Because of the long rough walk in, we thought that bringing him out via a water route might be a lot easier on Fred so we called to check on a police boat. They said “15 minutes”. After 20 minutes in the hot sun with no boat in sight, our six-wheeler showed up with the stokes. We re-thought our situation and packaged the patient and chose the land route out because the water was too shallow to bring the boat in close enough and we would have to wade out into water about 3 feet deep. The chances of slipping and dropping our patient were too great. We carried the stokes 100 feet to the six wheeler, loaded it, and then walked the six wheeler out as we cut a clear path with a chainsaw. We got out to the road, transferred to patient to the stretcher, and I turned the call over to our other ambulance (which had left in the middle of a parade to give us a hand). I took stock of myself. I looked like hell; my duty pants were covered in pond scum, I was soaked in sweat, my back hurt, my hip was throbbing, and I walked ‘funny’. I figured I’d get the rig back in quarters and get home for a shower before anybody noticed that I was walking like an old rodeo rider. Mission accomplished, nobody at the station noticed that I had a spasm in my hip when I tried to climb into my truck and almost doubled over in pain.
Just in case you think I am suggesting that an Officer hide an injury, let me assure you it’s not that at all. You see, I am an Old Guy and anything these ‘kids’ see that makes me look like I can’t do the job anymore. I love the job and when I hot my limit, I have no problem grabbing ‘a kid’ and putting him in my place to get it done. But in the meantime, I just want to keep plugging along doing what I can.

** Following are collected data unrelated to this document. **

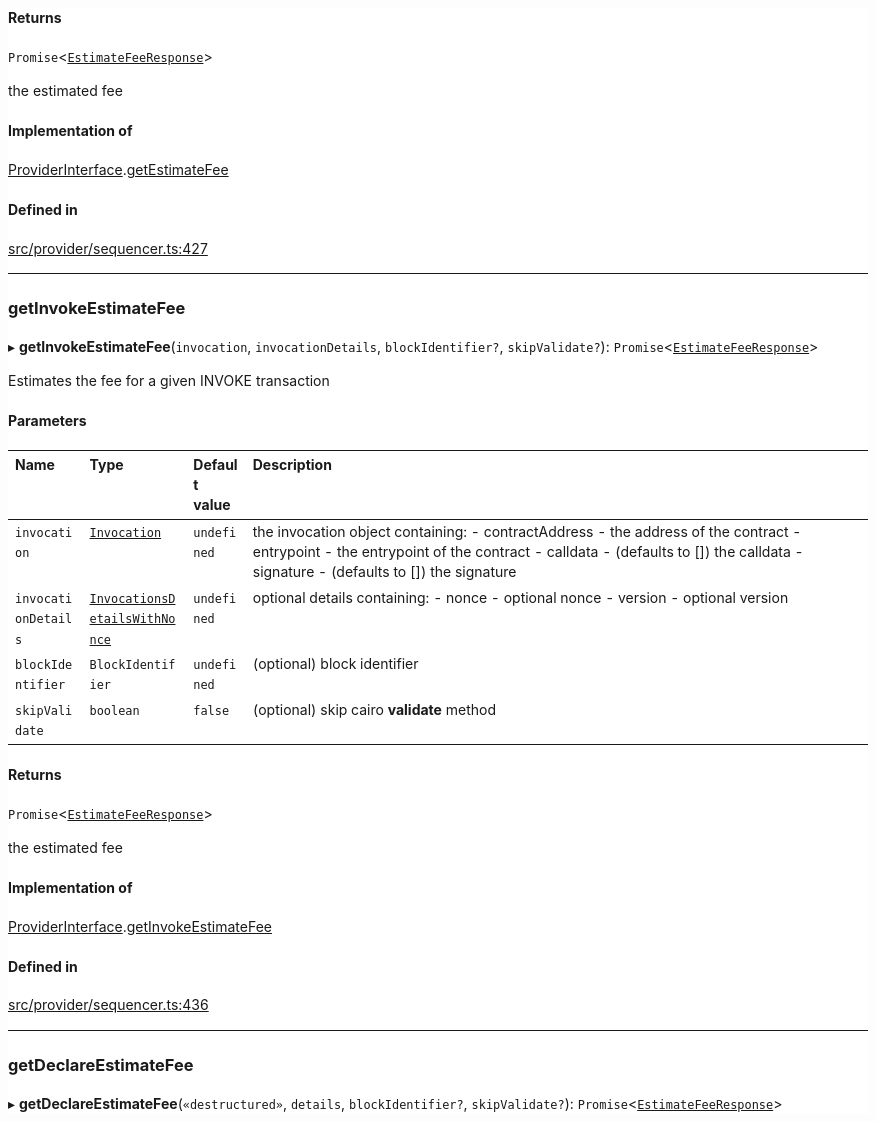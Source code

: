 #### Returns

`Promise`<[`EstimateFeeResponse`](../interfaces/EstimateFeeResponse.md)\>

the estimated fee

#### Implementation of

[ProviderInterface](ProviderInterface.md).[getEstimateFee](ProviderInterface.md#getestimatefee)

#### Defined in

[src/provider/sequencer.ts:427](https://github.com/notV4l/starknet.js/blob/c20c3bd/src/provider/sequencer.ts#L427)

---

### getInvokeEstimateFee

▸ **getInvokeEstimateFee**(`invocation`, `invocationDetails`, `blockIdentifier?`, `skipValidate?`): `Promise`<[`EstimateFeeResponse`](../interfaces/EstimateFeeResponse.md)\>

Estimates the fee for a given INVOKE transaction

#### Parameters

| Name                | Type                                                                       | Default value | Description                                                                                                                                                                                                             |
| :------------------ | :------------------------------------------------------------------------- | :------------ | :---------------------------------------------------------------------------------------------------------------------------------------------------------------------------------------------------------------------- |
| `invocation`        | [`Invocation`](../modules.md#invocation)                                   | `undefined`   | the invocation object containing: - contractAddress - the address of the contract - entrypoint - the entrypoint of the contract - calldata - (defaults to []) the calldata - signature - (defaults to []) the signature |
| `invocationDetails` | [`InvocationsDetailsWithNonce`](../modules.md#invocationsdetailswithnonce) | `undefined`   | optional details containing: - nonce - optional nonce - version - optional version                                                                                                                                      |
| `blockIdentifier`   | `BlockIdentifier`                                                          | `undefined`   | (optional) block identifier                                                                                                                                                                                             |
| `skipValidate`      | `boolean`                                                                  | `false`       | (optional) skip cairo **validate** method                                                                                                                                                                               |

#### Returns

`Promise`<[`EstimateFeeResponse`](../interfaces/EstimateFeeResponse.md)\>

the estimated fee

#### Implementation of

[ProviderInterface](ProviderInterface.md).[getInvokeEstimateFee](ProviderInterface.md#getinvokeestimatefee)

#### Defined in

[src/provider/sequencer.ts:436](https://github.com/notV4l/starknet.js/blob/c20c3bd/src/provider/sequencer.ts#L436)

---

### getDeclareEstimateFee

▸ **getDeclareEstimateFee**(`«destructured»`, `details`, `blockIdentifier?`, `skipValidate?`): `Promise`<[`EstimateFeeResponse`](../interfaces/EstimateFeeResponse.md)\>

I got my shower and decided I was ‘done for the day’ and put on shorts and sandals. My crew called me on the way home from the hospital to let me know they were back in service, but had stopped for an MVA they witnessed to offer aid and called in to dispatch. The regular duty crew goes on shift in about an hour. All in all, not a bad holiday weekend… considering what it could have been. (Just for the record, 2 days later my hip was back to normal and the patient suffered no ill effects from my fall.)